After migrating our agent-based document processing system from Azure to AWS, one thing became obvious:

Most cloud setups are wildly over-engineered for development.

You don’t need half the services people default to just to build and test a distributed system.

Here’s the minimal AWS architecture you actually need to develop and run an agent-based pipeline end-to-end — plus what each piece maps to if you’re coming from Azure.

The System

Before we even touch the cloud layer, here’s what’s actually running.

At its core, this is a pipeline of independent Python workers processing documents in stages. Each worker listens to its own queue, does one job well, and hands off to the next stage.

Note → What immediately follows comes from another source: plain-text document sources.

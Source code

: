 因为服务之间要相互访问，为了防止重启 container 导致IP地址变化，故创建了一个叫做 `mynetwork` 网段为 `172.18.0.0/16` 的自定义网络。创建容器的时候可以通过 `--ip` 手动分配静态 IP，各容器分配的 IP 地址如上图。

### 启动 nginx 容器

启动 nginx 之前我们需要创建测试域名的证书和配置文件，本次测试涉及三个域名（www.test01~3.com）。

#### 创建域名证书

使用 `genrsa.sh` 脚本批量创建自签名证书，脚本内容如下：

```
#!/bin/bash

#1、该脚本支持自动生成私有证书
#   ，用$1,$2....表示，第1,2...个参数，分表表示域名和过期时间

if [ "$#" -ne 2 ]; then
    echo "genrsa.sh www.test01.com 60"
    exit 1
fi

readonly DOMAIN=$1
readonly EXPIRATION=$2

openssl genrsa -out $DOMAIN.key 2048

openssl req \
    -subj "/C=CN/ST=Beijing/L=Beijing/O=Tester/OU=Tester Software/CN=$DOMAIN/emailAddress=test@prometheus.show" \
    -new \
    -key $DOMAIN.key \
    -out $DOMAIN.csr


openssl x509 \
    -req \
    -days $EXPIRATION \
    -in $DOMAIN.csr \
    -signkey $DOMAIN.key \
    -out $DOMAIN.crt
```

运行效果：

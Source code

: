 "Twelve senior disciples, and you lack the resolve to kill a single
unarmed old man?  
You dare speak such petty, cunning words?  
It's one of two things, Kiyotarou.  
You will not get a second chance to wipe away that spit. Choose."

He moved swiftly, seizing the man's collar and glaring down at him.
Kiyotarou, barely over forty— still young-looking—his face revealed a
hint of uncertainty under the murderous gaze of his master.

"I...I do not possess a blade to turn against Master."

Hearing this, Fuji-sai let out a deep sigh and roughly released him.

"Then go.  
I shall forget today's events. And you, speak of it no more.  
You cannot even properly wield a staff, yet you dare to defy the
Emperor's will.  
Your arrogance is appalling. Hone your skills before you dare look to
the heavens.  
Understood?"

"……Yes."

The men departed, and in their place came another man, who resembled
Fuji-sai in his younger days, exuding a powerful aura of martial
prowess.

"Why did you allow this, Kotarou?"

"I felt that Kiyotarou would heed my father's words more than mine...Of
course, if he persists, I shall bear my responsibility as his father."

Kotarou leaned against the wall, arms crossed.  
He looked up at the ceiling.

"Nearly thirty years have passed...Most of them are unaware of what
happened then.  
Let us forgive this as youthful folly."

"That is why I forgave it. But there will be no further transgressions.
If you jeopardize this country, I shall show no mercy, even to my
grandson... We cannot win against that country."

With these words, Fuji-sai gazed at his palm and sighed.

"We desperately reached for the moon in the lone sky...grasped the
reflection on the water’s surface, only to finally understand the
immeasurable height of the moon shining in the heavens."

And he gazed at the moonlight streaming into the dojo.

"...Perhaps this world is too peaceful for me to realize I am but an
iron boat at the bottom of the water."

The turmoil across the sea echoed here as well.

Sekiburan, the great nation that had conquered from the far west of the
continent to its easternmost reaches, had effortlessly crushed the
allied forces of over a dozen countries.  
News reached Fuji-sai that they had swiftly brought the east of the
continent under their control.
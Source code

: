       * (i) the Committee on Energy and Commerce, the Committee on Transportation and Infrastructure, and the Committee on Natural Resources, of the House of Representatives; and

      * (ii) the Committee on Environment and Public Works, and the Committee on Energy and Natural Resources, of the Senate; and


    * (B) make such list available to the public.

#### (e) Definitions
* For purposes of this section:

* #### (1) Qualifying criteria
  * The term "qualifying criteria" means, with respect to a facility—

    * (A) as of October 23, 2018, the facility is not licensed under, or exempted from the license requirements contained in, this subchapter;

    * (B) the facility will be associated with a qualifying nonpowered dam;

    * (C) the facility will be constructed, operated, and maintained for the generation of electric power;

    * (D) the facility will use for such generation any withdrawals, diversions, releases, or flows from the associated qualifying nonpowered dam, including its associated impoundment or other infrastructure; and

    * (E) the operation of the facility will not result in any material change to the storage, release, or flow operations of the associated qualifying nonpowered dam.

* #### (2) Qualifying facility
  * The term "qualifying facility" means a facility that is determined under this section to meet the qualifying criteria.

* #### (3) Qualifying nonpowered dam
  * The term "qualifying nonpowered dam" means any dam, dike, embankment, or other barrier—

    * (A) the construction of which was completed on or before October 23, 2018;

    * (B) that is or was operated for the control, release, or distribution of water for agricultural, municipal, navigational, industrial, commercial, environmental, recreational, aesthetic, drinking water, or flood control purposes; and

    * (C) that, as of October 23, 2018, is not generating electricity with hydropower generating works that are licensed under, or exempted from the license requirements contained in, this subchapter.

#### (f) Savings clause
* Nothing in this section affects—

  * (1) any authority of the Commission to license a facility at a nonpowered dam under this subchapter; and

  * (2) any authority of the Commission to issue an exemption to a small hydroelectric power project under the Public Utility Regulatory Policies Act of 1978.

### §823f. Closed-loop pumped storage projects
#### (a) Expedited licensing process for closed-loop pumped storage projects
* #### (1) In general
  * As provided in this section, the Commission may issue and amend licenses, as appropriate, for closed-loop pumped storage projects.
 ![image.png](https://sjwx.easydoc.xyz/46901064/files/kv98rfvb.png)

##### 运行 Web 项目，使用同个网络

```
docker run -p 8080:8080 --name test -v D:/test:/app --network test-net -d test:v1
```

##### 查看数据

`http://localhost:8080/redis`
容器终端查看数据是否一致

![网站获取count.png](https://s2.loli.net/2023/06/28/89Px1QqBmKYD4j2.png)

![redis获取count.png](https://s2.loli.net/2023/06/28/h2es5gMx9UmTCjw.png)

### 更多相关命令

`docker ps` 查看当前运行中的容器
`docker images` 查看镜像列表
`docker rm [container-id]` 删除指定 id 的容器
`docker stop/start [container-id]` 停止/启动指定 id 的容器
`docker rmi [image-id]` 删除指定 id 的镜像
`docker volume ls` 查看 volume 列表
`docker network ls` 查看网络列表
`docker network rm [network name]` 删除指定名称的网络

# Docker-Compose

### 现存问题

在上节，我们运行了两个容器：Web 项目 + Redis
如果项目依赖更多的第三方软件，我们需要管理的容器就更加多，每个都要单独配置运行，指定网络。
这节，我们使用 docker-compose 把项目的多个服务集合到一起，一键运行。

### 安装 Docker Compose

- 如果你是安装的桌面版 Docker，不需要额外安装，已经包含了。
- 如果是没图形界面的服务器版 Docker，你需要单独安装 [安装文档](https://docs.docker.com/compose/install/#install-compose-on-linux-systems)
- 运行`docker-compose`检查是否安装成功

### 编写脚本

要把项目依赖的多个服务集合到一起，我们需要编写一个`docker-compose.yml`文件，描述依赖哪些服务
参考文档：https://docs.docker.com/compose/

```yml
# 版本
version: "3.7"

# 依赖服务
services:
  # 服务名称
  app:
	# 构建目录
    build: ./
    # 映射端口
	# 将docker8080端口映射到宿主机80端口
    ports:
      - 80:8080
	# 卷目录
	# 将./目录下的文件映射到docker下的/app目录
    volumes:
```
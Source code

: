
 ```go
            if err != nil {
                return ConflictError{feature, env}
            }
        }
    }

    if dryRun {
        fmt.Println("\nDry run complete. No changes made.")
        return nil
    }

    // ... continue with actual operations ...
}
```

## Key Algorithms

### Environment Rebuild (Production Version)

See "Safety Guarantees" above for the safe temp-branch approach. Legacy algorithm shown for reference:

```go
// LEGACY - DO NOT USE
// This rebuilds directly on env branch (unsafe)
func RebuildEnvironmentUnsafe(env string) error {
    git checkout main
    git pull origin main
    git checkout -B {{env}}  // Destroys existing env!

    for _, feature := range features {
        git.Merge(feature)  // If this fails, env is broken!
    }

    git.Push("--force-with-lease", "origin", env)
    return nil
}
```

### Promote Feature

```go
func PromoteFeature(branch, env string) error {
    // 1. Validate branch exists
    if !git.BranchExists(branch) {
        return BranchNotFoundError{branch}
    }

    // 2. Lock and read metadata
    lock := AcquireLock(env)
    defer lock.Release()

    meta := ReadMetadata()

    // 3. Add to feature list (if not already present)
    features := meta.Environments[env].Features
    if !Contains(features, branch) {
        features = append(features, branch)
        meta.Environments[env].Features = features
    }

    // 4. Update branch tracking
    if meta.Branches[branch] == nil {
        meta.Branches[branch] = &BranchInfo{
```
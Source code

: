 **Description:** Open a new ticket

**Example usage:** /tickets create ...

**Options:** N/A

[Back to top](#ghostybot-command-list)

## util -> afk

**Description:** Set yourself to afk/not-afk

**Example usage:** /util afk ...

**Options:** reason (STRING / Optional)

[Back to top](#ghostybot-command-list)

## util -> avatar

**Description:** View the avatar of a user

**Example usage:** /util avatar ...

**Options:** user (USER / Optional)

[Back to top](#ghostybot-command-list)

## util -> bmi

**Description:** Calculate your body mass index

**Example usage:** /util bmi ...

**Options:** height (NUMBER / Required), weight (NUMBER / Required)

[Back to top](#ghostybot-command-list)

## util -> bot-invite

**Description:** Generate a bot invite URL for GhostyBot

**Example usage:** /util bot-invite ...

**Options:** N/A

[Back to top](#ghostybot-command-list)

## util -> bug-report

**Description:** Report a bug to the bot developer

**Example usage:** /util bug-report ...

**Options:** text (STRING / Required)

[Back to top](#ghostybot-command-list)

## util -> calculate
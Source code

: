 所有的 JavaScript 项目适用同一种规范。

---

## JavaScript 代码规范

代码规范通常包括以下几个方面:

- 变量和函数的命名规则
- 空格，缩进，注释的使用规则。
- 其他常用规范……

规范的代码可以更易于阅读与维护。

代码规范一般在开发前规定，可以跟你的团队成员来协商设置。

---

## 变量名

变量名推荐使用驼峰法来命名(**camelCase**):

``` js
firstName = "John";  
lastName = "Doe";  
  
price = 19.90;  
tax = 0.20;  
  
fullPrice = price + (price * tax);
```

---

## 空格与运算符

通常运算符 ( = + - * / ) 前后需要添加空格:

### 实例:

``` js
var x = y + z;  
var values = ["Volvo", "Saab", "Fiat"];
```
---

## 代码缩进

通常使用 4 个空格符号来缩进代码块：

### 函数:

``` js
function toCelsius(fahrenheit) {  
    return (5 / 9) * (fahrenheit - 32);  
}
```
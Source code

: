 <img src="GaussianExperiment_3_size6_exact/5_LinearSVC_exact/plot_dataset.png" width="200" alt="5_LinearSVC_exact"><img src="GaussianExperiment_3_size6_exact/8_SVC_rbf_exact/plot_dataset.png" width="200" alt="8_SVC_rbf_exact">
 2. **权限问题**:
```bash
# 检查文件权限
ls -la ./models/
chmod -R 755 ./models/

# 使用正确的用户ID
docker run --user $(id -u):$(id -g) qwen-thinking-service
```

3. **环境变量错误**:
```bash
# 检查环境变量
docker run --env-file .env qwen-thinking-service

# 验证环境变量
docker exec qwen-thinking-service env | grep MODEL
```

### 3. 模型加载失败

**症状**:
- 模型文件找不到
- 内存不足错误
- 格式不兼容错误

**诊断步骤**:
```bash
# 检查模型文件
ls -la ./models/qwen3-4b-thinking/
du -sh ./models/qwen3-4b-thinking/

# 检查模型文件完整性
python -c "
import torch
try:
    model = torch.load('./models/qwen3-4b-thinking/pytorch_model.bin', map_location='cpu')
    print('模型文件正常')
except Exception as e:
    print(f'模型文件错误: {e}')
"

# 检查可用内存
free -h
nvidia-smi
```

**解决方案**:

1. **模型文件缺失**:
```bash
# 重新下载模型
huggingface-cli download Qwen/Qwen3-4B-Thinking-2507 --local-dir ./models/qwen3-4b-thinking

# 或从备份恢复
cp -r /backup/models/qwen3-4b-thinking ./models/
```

In front of that sits a hybrid FastAPI gateway exposing both REST and GraphQL endpoints, depending on the consumer.

Five containers total:

gateway
ai-core
collector
exporter
redis

[insert architecture diagram here]

Core Services — What You Actually Need

If you're building something similar on AWS, these are the essentials.

  1. RDS (PostgreSQL)

This is your source of truth: datasets, schemas, job states.

You can use SQLite for early local testing — but don’t let that leak into staging. You’ll regret it the moment concurrency shows up.

  1. S3

Raw data in. Clean datasets out. Exports delivered.

It’s cheap, durable, and at any meaningful scale, there’s really no alternative.

  1. SQS

This is the backbone of the entire system.

Each worker type gets its own queue:

scraper-jobs
validate-jobs
improve-jobs
refurbish-jobs
export-jobs

This gives you full decoupling:

Workers can scale independently
Crashes are isolated
Deployments don’t ripple across the system

  1. Cognito

Handles authentication for the gateway.

Don’t skip this. Retrofitting auth later is always worse than doing it properly from day one.

  1. VPC

Everything runs inside it.

Not optional. No shortcuts here.

What You Can Disable in Dev (and Save Real Money)

While you're still building, you don’t need the full production setup.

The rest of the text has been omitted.